Maria’s haunting now turns violent, with an invisible pair of hands suddenly beginning to choke her. It is her belief that she is under attack by a demonic entity. Fortunately she was able to break free, and after returning home in a distraught emotional state, begins to doubt the reality of the experience — is it possible that her imagination simply made the whole thing up?

And then she finds out that the entity has followed her home.

It’s possible that Maria has gotten herself an attachment — essentially, a negative entity has latched onto her, and is now using every trick in the book in order to cause as much fear as possible. The motivation for doing this is a simple one. Such parasitic entities are believed to feed on negative emotional energy, the stronger the better…which means that it has a vested interest in making Maria and Garrett (her boyfriend, who she lives with) as terrified as possible.
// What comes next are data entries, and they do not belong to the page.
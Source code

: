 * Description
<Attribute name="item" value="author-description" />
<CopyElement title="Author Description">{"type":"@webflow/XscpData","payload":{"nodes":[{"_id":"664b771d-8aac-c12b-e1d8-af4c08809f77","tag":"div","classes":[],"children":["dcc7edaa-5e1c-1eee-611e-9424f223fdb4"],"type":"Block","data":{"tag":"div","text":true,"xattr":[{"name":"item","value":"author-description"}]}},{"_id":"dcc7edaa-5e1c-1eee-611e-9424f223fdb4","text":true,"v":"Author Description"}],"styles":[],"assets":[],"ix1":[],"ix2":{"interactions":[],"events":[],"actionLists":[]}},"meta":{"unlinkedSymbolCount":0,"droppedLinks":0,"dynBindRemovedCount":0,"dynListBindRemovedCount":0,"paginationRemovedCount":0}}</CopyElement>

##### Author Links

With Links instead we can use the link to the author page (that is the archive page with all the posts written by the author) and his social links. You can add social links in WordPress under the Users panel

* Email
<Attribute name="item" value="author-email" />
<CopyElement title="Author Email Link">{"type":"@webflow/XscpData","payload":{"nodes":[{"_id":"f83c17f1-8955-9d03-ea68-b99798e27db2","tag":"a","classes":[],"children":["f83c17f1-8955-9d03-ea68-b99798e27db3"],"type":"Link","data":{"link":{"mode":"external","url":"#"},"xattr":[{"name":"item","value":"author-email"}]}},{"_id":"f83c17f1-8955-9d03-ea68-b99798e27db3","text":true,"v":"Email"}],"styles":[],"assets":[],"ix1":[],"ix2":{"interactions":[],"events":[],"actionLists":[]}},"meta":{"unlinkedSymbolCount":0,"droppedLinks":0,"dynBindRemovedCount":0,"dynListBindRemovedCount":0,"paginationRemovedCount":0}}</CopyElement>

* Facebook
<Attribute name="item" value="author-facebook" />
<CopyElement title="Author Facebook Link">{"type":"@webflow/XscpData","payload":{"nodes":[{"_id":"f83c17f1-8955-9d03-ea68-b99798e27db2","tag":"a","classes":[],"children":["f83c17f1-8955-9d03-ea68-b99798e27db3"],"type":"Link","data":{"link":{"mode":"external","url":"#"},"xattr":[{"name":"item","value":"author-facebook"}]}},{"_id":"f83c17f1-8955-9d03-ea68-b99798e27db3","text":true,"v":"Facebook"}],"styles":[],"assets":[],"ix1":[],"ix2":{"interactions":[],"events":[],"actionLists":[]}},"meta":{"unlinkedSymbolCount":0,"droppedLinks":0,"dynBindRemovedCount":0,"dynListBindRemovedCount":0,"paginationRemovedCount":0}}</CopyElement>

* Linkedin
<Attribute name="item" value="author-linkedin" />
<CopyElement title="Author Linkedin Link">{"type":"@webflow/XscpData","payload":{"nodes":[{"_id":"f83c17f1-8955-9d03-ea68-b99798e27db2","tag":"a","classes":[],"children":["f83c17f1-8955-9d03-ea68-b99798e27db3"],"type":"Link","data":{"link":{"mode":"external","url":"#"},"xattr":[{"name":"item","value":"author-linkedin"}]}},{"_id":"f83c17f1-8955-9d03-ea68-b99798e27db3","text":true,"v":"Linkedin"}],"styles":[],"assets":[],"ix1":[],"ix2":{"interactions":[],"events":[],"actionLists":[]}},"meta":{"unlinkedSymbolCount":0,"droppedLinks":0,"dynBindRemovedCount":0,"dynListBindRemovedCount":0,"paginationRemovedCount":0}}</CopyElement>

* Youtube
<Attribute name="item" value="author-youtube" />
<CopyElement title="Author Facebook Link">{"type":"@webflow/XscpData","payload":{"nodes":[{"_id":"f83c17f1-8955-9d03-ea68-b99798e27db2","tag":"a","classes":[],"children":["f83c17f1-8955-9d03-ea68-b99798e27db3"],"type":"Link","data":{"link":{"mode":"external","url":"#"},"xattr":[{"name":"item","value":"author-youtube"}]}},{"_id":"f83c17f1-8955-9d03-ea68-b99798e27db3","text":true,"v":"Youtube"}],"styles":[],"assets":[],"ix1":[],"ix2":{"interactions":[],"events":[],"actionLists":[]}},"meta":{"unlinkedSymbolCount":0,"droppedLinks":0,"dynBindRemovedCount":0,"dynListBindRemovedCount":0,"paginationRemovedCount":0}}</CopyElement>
Any possibility that Maria’s mind has been playing tricks on her is dispelled when Garrett sees the dark entity too, right there in their own living room. The terror ratchets up a notch when Garrett begins having nightmares…nightmares in which a dark creatures with glowing eyes is right there in the bedroom. He senses that it is there because of him, and is understandably shaken by the experience.

The young couple fights back by saging the house, which seems to provoke the entity rather than drive it out. What follows is, in Maria’s own words, “a spiritual battle” for control of their home. Although we don’t get many details on the specifics, I usually advise clients to lay down the law when their home has been invaded by some kind of psychic parasite. Set clear boundaries, and let them know in no uncertain terms that they are unwelcome and do not have permission to stay there. Sometimes this works, and the entity leaves. If that doesn’t happen, then it’s often necessary to break out the spiritual heavy artillery — usually in the form of a priest or similar holy person, in order to bless, cleanse, or exorcize the house.

(As an aside, this can also work if the occupants of the home are not religious or followers of a particular faith. As an agnostic, I was pleasantly surprised when the cleansing of my own home by a Catholic priest caused the complete cessation of the paranormal activity that had been bugging my wife and I for several weeks after I had left a particularly haunted location).

In the case of Maria and Garrett, the results were decidedly mixed. Although the entity has left their house, it now returns to the hospital and once more begins to plague them there. Finally deciding that enough is enough, the couple quits and moves out of state, leaving their mysterious oppressor to its own devices…

One is forced to wonder whether other staff at the hospital are experiencing something similar. It may be that Maria was simply the ‘right’ person, psychically speaking, for it to attach to. The relationship between negative spirits and the living people they attach to can be a lot like that between a medication or drug and its receptor. Molecules of a medication can only bind to a very specific type of target receptor on cells. For example, nicotine can only attach and bind to nicotinic receptors within the body, after which a reaction is triggered and the desired physiologic response takes place. If the drug doesn’t match the receptor, nothing happens. In much the same way, unless the target individual is in the correct emotional and psychic state (I suspect there are also physiologic factors at play) then the entity in question will be unable to affect them, and will simply hang around and wait for the next person to come along, in the hopes that they will be more vulnerable.

That’s all for this week, ladies and gentlemen. Thanks for reading, thanks for watching, and thanks for supporting my writing.